State how many lines in the listing below include the word "categorical", and add nothing besides the number.

=-=-=

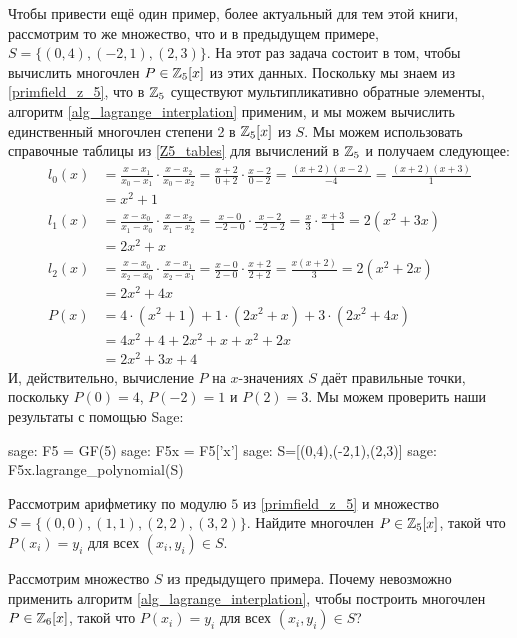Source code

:\begin{example} Чтобы привести ещё один пример, более актуальный для тем этой книги, рассмотрим то же множество, что и в предыдущем примере, $S=\{(0,4),(-2,1),(2,3)\}$. На этот раз задача состоит в том, чтобы вычислить многочлен $P\in\Z_5[x]$ из этих данных. Поскольку мы знаем
из \examplename{} \ref{primfield_z_5}, что в $\Z_5$ существуют мультипликативно обратные элементы, алгоритм \ref{alg_lagrange_interplation} применим, и мы можем вычислить единственный многочлен степени 2 в $\Z_5[x]$ из $S$. Мы можем использовать справочные таблицы из \eqref{Z5_tables} для вычислений в $\Z_5$ и получаем следующее:
\begin{align*}
l_0(x) & = \frac{x-x_1}{x_0-x_1}\cdot\frac{x-x_2}{x_0-x_2}
         = \frac{x+2}{0+2}\cdot\frac{x-2}{0-2}
         =  \frac{(x+2)(x-2)}{-4}
         =  \frac{(x+2)(x+3)}{1}\\
       & =  x^2+1\\
l_1(x) & =  \frac{x-x_0}{x_1-x_0}\cdot\frac{x-x_2}{x_1-x_2}
         = \frac{x-0}{-2-0}\cdot \frac{x-2}{-2-2}
         = \frac{x}{3}\cdot \frac{x+3}{1}
         = 2(x^2+3x)\\
       & =  2x^2+x\\
l_2(x) & = \frac{x-x_0}{x_2-x_0}\cdot\frac{x-x_1}{x_2-x_1}
         = \frac{x-0}{2-0}\cdot\frac{x+2}{2+2}
         = \frac{x(x+2)}{3}
         = 2(x^2+2x)\\
       & = 2x^2+4x\\
P(x)   & = 4\cdot (x^2+1) + 1\cdot (2x^2+x) + 3\cdot (2x^2+4x) \\
       & = 4x^2+4 + 2x^2 +x + x^2+2x\\
       & = 2x^2 +3x +4
\end{align*}
И, действительно, вычисление $P$ на $x$-значениях $S$ даёт правильные точки, поскольку $P(0)=4$, $P(-2)=1$ и $P(2)=3$. Мы можем проверить наши результаты с помощью Sage:
\begin{sagecommandline}
sage: F5 = GF(5)
sage: F5x = F5['x']
sage: S=[(0,4),(-2,1),(2,3)]
sage: F5x.lagrange_polynomial(S)
\end{sagecommandline}
\end{example}
\begin{exercise}
Рассмотрим арифметику по модулю $5$ из \examplename{} \ref{primfield_z_5} и множество
$S=\{(0,0),(1,1),(2,2),(3,2)\}$. Найдите многочлен $P\in\Z_5[x]$, такой что $P(x_i)=y_i$ для всех $(x_i,y_i)\in S$.
\end{exercise}
\begin{exercise}
Рассмотрим множество $S$ из предыдущего примера. Почему невозможно применить алгоритм \ref{alg_lagrange_interplation}, чтобы построить многочлен $P\in \Z_6[x]$, такой что $P(x_i)=y_i$ для всех $(x_i,y_i)\in S$?
\end{exercise}
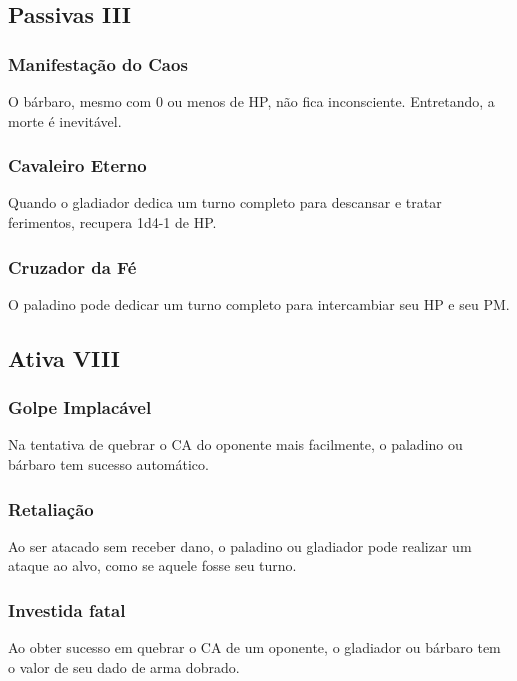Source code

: \documentclass[10pt,twoside,twocolumn]{book}
\begin{document}

\subsection*{Passivas III}
\subsubsection*{Manifestação do Caos}
O bárbaro, mesmo com 0 ou menos de HP, não fica inconsciente. Entretando, a morte é inevitável.
\subsubsection*{Cavaleiro Eterno}
Quando o gladiador dedica um turno completo para descansar e tratar ferimentos, recupera 1d4-1 de HP.
\subsubsection*{Cruzador da Fé}
O paladino pode dedicar um turno completo para intercambiar seu HP e seu PM.

\subsection*{Ativa VIII}
\subsubsection*{Golpe Implacável}
Na tentativa de quebrar o CA do oponente mais facilmente, o paladino ou bárbaro tem sucesso automático.
\subsubsection*{Retaliação}
Ao ser atacado sem receber dano, o paladino ou gladiador pode realizar um ataque ao alvo, como se aquele fosse seu turno.
\subsubsection*{Investida fatal}
Ao obter sucesso em quebrar o CA de um oponente, o gladiador ou bárbaro tem o valor de seu dado de arma dobrado.
\end{document}
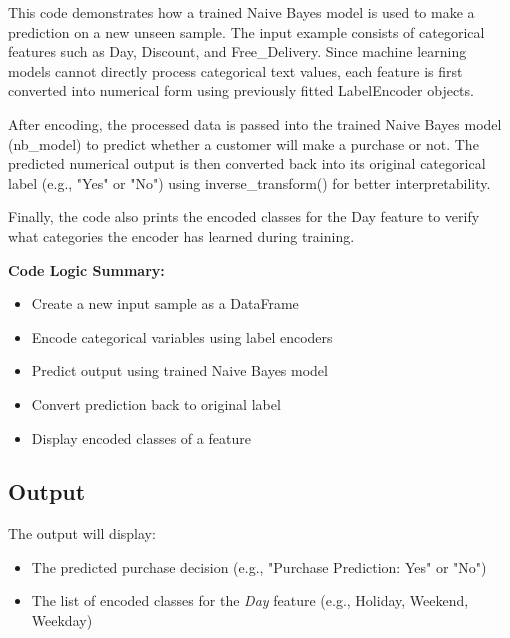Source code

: \documentclass[11pt]{article}
\begin{document}
This code demonstrates how a trained Naive Bayes model is used to make a prediction on a new unseen sample. The input example consists of categorical features such as Day, Discount, and Free\_Delivery. Since machine learning models cannot directly process categorical text values, each feature is first converted into numerical form using previously fitted LabelEncoder objects.

After encoding, the processed data is passed into the trained Naive Bayes model (nb\_model) to predict whether a customer will make a purchase or not. The predicted numerical output is then converted back into its original categorical label (e.g., "Yes" or "No") using inverse\_transform() for better interpretability.

Finally, the code also prints the encoded classes for the Day feature to verify what categories the encoder has learned during training.

\textbf{Code Logic Summary:}
\begin{itemize}
\item Create a new input sample as a DataFrame
\item Encode categorical variables using label encoders
\item Predict output using trained Naive Bayes model
\item Convert prediction back to original label
\item Display encoded classes of a feature
\end{itemize}

\subsection*{Output}

The output will display:
\begin{itemize}
\item The predicted purchase decision (e.g., "Purchase Prediction: Yes" or "No")
\item The list of encoded classes for the \textit{Day} feature (e.g., {Holiday, Weekend, Weekday})
\end{itemize}
\end{document}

=-=-=

# Exercise solution
3